This is a collection of episodes from boarding school days in Darjeeling, the queen of Indian hill stations, during the dying days of the British Raj. The author was born in Hong Kong during World War II, smuggled across to mainland China under the noses of the occupying Japanese forces, and later kidnapped by his mother and flown by US bomber into India, where he was deposited in a succession of boarding schools. Along the way he collected pre-war English values and attitudes which were missing from the England he eventually found when he emigrated there. More than a personal memoir, it's an account of how it was to live for nine months of each year in a cloistered boarding school in Darjeeling, 7,000 feet up in the eastern Himalayas, speaking only English, playing Cricket, Football and Hockey, learning how to multiply pounds, shillings and pence from Pendlebury's Arithmetic, debating in the parliamentary tradition, and going for runs in the pouring monsoon rain.
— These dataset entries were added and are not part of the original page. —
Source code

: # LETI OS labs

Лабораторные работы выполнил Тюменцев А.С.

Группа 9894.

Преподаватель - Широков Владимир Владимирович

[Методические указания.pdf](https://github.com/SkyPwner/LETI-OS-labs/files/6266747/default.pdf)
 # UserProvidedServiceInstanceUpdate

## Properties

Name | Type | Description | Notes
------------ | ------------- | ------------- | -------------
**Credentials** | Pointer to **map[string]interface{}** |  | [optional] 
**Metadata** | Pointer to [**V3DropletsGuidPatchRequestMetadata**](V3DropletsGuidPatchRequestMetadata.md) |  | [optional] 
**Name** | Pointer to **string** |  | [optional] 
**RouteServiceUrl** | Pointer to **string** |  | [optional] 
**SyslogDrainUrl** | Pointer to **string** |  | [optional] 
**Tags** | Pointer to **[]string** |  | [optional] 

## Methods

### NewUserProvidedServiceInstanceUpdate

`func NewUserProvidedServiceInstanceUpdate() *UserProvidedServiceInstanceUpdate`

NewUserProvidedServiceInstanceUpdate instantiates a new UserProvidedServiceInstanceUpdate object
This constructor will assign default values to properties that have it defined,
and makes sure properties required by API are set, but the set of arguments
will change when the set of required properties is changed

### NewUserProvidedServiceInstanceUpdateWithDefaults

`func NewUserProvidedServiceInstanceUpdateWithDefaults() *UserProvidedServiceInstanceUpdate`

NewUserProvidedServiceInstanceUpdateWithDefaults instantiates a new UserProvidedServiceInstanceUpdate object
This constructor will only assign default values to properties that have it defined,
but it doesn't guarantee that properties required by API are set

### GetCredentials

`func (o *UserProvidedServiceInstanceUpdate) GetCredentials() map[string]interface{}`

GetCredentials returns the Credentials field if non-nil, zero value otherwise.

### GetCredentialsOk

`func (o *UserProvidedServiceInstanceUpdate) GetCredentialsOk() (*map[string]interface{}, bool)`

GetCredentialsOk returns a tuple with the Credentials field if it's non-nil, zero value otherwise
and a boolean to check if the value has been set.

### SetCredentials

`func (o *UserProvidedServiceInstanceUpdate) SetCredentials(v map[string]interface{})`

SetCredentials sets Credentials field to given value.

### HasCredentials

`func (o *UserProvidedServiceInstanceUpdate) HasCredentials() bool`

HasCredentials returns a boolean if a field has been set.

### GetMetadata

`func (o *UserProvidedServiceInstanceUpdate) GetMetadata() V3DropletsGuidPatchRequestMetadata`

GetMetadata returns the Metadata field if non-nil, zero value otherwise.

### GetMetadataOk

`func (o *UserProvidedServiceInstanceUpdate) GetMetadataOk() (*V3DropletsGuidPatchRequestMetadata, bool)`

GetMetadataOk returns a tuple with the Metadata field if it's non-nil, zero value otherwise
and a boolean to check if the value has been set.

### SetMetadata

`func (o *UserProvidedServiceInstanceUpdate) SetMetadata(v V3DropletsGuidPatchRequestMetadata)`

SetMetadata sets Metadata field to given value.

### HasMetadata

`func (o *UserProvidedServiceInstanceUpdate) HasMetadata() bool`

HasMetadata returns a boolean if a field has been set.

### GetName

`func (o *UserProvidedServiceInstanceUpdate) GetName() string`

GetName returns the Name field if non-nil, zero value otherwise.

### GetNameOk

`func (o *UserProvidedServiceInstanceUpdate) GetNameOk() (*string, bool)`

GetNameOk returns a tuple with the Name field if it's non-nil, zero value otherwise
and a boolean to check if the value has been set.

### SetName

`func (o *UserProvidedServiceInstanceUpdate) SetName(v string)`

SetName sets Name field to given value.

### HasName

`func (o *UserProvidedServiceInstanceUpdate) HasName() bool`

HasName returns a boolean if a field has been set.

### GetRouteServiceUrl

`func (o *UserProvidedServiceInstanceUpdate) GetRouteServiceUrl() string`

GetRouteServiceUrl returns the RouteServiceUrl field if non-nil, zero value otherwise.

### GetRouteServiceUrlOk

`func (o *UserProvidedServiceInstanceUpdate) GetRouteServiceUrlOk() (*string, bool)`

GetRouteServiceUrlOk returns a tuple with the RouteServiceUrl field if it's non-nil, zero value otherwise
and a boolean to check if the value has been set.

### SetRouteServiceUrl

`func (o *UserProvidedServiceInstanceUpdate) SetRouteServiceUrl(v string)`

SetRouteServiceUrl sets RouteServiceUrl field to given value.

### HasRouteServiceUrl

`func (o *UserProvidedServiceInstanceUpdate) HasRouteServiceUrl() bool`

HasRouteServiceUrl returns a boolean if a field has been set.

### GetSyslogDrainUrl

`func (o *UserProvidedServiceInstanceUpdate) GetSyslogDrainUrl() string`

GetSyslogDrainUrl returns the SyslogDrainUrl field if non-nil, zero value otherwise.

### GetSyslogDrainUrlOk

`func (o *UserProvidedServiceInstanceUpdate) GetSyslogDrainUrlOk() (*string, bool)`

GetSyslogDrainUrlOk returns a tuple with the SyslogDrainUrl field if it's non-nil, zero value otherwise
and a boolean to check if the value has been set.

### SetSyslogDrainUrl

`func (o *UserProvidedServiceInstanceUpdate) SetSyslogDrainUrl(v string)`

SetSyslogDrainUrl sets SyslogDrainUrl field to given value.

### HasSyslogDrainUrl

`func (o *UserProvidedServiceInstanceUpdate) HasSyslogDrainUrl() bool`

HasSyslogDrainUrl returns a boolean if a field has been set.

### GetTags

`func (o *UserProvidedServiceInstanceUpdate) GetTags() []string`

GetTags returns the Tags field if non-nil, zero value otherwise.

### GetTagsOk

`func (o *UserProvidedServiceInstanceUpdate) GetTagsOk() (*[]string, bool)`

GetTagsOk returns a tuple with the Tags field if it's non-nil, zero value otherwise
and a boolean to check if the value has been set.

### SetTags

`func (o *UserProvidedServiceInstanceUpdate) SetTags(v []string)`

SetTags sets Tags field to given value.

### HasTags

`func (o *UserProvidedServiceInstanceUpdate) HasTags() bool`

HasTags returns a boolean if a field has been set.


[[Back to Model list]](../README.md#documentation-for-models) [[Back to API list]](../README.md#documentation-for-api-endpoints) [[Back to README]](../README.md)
The '40s and '50s are recalled with wistful affection, and there is an account of the three-train-plus-ferry journey from Calcutta to Darjeeling, including the world-famous Toy Train which is still chugging up the mountain behind tiny tank engines. The title derives from the author's childhood practice of lying on grassy banks on sunny days, picking wild daisies, plucking their petals and rubbing the cushioned centres to release their delicate scent. To him, daisies are happy reminders of those slow-moving idyllic days when life was lived from day to day, and nothing mattered very much.

Author Biography

Phillip Khan-Panni had a career in sales and direct marketing before starting a training business in 1994. Along the way he gained numerous distinctions in public speaking, placing second in the World Championship and co-founding the Professional Speaking Association. He is the author of eight business books and one of poetry. Born in Hong Kong during WW II, he was taken into mainland China, where he was almost starved to death. Kidnapped by his estranged mother, he was flown 'over the hump' to India in a US bomber, and placed in a succession of Himalayan boarding schools. His main school was St Joseph's College in Darjeeling, a Jesuit establishment widely known as North Point. The book recounts his time at those hill schools. Aged 18 he won the All India Inter-Collegiate Debate - the first of of his public speaking awards. Soon afterwards he emigrated to London in what he says was "an act of colonial revenge"! During his time in Fleet Street, he achieved the most dramatic spike in classified ad sales in the history of the Daily & Sunday Express newspapers, tripling revenue in less than a year. He published his own weekly newspaper, the London Entertainer, which sadly failed. Switching to Direct Mail, he was Senior Copywriter at Reader's Digest, London, for eight years, and started his own Direct Marketing agency, closing it down when his wife died tragically in 1991. Joining Toastmasters International, he won numerous awards for public speaking, including Anglo-Irish Champion three times, second in the World Championship and Inaugural UK Business Speaker of the Year. He launched a training consultancy, PKP Communicators, later co-founding 4C International, specialising in cross-cultural communication. In 1999, he also co-founded the Professional Speaking Association, of which he is an Honorary Fellow. He lives on the edge of London with his Irish second wife, Evelyn.